[ 
https://issues.apache.org/jira/browse/NUTCH-2395?page=com.atlassian.jira.plugin.system.issuetabpanels:all-tabpanel
 ]

Sebastian Nagel updated NUTCH-2395:
-----------------------------------
    Fix Version/s: 2.4

> Cannot run job worker! - error while running multiple crawling jobs in 
> parallel
> -------------------------------------------------------------------------------
>
>                 Key: NUTCH-2395
>                 URL: https://issues.apache.org/jira/browse/NUTCH-2395
>             Project: Nutch
>          Issue Type: Bug
>          Components: nutch server
>    Affects Versions: 2.3.1
>         Environment: Ubuntu 16.04 64-bit
> Oracle Java 8 64-bit
> Nutch 2.3.1 (standalone deployment)
> MongoDB 3.4
>            Reporter: Vyacheslav Pascarel
>            Priority: Major
>             Fix For: 2.4
>
>
> Cannot run job worker! - error while running multiple crawling jobs in 
> parallel
> Ubuntu 16.04 64-bit
> Oracle Java 8 64-bit
> Nutch 2.3.1 (standalone deployment)
> MongoDB 3.4
> My application is trying to execute multiple Nutch jobs in parallel using 
> Nutch REST services. The application injects a seed URL and then repeats 
> GENERATE/FETCH/PARSE/UPDATEDB sequence requested number of times to emulated 
> continuous crawling (each step in the sequence is executed upon successful 
> competition of the previous step then the whole sequence is repeated again). 

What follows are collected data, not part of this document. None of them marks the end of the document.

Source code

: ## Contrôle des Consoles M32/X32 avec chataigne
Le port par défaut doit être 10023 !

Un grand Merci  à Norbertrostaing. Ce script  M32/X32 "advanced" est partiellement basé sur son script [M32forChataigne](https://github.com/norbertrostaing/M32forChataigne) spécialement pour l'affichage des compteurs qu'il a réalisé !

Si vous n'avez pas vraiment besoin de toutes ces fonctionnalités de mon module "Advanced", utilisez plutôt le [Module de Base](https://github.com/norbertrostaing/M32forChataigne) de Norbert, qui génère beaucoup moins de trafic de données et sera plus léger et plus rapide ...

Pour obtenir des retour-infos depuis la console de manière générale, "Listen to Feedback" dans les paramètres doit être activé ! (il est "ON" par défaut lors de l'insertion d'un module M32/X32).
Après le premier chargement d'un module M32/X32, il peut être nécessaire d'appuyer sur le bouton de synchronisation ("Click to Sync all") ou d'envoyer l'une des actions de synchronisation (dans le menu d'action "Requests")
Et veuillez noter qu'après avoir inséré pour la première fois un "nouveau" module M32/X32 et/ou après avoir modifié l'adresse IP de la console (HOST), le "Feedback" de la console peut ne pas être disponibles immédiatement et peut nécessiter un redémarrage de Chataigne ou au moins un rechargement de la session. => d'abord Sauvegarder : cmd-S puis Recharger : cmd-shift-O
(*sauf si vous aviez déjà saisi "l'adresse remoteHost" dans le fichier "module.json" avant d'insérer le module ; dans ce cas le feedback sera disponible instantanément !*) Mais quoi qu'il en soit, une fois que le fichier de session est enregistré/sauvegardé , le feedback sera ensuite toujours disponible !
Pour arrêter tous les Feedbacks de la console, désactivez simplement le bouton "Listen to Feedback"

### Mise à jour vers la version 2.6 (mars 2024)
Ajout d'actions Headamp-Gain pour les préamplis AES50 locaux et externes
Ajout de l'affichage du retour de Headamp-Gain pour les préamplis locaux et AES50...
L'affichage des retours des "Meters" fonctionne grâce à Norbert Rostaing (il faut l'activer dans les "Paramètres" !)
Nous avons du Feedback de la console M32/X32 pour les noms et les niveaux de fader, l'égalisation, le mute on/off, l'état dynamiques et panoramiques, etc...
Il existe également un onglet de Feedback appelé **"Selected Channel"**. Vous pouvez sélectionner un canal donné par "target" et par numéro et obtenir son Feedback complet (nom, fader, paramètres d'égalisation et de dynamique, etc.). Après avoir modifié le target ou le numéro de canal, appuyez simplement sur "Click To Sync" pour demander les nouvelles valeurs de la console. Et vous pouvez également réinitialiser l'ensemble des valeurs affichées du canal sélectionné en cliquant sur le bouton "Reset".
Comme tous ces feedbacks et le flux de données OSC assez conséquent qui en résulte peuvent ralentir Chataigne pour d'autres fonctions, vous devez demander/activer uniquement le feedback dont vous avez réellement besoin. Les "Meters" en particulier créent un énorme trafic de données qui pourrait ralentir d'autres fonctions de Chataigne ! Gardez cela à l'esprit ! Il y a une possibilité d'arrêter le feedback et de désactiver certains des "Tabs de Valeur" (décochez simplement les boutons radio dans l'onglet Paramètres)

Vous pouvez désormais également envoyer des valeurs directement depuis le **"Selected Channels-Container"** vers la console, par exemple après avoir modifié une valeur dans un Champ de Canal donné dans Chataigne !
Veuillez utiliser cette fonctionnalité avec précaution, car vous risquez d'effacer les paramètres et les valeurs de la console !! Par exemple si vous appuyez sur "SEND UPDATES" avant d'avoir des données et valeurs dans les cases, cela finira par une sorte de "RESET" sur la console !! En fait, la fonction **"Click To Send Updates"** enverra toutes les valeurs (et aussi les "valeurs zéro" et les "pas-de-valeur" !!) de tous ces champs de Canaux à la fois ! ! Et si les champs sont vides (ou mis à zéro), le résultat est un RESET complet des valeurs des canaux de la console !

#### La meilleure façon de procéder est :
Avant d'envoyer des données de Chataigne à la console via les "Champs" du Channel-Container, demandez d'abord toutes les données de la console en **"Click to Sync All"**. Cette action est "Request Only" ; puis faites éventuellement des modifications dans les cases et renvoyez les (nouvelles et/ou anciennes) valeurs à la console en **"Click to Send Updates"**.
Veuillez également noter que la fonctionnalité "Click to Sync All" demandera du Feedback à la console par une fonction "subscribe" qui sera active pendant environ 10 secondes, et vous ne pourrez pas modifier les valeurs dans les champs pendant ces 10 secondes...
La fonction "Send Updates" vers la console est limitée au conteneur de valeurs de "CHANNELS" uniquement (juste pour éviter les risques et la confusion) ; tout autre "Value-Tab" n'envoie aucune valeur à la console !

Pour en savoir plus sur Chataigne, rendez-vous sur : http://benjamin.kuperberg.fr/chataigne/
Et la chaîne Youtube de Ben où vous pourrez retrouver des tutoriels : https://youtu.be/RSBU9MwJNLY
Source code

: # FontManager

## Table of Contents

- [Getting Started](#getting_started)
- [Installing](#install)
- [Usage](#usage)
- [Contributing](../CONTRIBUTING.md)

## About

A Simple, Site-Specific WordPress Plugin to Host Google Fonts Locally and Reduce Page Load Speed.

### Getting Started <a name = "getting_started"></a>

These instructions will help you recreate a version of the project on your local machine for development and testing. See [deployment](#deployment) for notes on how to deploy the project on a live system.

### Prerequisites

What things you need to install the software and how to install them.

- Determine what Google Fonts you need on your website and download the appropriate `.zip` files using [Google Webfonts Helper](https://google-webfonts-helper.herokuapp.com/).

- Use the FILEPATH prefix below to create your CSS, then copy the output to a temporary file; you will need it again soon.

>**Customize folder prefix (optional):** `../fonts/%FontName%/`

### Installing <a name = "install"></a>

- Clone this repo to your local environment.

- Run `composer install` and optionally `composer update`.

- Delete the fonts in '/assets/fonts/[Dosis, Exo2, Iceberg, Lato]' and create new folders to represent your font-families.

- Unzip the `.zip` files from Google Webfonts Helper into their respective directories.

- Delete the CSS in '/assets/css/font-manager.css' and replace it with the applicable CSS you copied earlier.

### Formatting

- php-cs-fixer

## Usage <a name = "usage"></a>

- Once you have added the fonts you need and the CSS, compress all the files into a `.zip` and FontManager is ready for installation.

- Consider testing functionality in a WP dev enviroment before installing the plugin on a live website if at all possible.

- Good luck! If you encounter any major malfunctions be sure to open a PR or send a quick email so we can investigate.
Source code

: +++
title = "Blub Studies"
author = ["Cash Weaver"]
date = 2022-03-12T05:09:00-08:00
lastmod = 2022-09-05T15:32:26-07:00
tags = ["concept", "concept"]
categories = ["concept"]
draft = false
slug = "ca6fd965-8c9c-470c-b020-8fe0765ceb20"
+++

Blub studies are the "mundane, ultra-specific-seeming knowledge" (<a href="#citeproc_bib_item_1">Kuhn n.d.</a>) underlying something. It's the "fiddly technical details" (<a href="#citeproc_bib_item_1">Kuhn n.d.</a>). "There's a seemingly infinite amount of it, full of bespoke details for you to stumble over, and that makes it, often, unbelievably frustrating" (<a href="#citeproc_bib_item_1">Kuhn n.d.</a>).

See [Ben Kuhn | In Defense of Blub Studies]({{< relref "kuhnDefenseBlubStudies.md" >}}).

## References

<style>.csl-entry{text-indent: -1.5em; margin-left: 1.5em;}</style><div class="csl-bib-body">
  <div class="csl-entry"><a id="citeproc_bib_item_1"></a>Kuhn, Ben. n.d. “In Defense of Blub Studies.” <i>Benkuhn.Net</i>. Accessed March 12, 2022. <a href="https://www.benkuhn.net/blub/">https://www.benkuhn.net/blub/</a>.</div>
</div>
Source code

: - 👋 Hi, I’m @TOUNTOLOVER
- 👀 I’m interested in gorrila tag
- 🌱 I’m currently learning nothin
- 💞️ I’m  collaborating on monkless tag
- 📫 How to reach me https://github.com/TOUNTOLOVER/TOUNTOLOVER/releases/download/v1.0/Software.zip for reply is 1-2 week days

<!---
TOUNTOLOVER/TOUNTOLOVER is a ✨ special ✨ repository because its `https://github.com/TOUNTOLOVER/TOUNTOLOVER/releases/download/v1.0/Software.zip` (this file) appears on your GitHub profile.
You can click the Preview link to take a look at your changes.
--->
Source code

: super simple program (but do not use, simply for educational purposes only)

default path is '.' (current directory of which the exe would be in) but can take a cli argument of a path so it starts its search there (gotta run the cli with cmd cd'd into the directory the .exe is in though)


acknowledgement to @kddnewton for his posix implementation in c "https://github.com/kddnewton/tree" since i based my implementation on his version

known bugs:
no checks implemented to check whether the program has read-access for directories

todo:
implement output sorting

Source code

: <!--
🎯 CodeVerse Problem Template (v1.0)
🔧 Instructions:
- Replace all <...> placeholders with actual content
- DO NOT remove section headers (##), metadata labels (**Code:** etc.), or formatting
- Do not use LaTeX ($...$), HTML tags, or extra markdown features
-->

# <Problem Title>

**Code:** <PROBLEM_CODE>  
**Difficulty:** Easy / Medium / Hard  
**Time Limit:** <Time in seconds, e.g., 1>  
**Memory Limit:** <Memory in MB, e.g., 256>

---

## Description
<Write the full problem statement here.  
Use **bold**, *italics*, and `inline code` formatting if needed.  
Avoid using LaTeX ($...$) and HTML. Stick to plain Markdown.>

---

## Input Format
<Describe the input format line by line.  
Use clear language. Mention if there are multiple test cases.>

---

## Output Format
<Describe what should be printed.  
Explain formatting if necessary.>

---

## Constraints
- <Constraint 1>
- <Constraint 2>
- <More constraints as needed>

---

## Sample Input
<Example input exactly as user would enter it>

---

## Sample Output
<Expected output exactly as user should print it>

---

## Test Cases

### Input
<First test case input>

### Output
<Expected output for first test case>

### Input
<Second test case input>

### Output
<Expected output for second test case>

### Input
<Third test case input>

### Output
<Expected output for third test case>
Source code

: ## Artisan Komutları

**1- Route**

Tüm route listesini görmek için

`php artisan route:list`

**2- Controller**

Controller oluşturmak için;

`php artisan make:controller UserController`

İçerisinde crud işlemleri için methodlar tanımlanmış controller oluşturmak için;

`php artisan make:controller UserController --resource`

> Here is a brief description of the jobs:
> * Number of parallel jobs: 7
> * Each job has unique crawl id and MongoDB collection
> * Seed URL for all jobs: http://www.cnn.com
> * Regex URL filters for all jobs: 
> ** *"-^.\{1000,\}$"* - exclude very long URLs
> ** *"+."* - include the rest
> The jobs are started as expected but at some point some of them fail with 
> "Cannot run job worker!" error. For more details see job status and 
> hadoop.log lines below.
> In debugger during crash I noticed that a single instance of 
> SelectorEntryComparator (definition is nested in GeneratorJob) is shared 
> across multiple reducer tasks. The class is inherited from 
> org.apache.hadoop.io.WritableComparator which has a few members unprotected 
> for concurrent usage. At some point multiple threads may access those members 
> in WritableComparator.compare call. I modified SelectorEntryComparator and it 
> seems solved the problem but I am not sure if the change is appropriate 
> and/or sufficient (covers GENERATE only?)
> Original code:
> {code:java}
> public static class SelectorEntryComparator extends WritableComparator {
>     public SelectorEntryComparator() {
>       super(SelectorEntry.class, true);
>     }
> }
> {code}
> Modified code:
> {code:java}
> public static class SelectorEntryComparator extends WritableComparator {
>     public SelectorEntryComparator() {
>       super(SelectorEntry.class, true);
>     }
>     
>     @Override
>     synchronized public int compare(byte[] b1, int s1, int l1, byte[] b2, int 
> s2, int l2) {
>       return super.compare(b1, s1, l1, b2, s2, l2);
>     }    
> }
> {code}
> Example of failed job status:
> {code}
> {
> "id" : "parallel_0-65ff2f1b-382e-4eb2-a813-a0370b84d5b6-GENERATE-1961495833",
> "type" : "GENERATE",
> "confId" : "65ff2f1b-382e-4eb2-a813-a0370b84d5b6",
> "args" : { "topN" : "100" },
> "result" : null,
> "state" : "FAILED",
> "msg" : "ERROR: java.lang.RuntimeException: job failed: 
> name=[parallel_0]generate: 1498059912-1448058551, 
> jobid=job_local1142434549_0036",
> "crawlId" : "parallel_0"
> }
> {code}
> Lines from hadoop.log
> {code}
> 2017-06-21 11:45:13,021 WARN  mapred.LocalJobRunner - job_local1142434549_0036
> java.lang.Exception: java.lang.RuntimeException: java.io.EOFException
>                 at 
> org.apache.hadoop.mapred.LocalJobRunner$Job.runTasks(LocalJobRunner.java:462)
>                 at 
> org.apache.hadoop.mapred.LocalJobRunner$Job.run(LocalJobRunner.java:529)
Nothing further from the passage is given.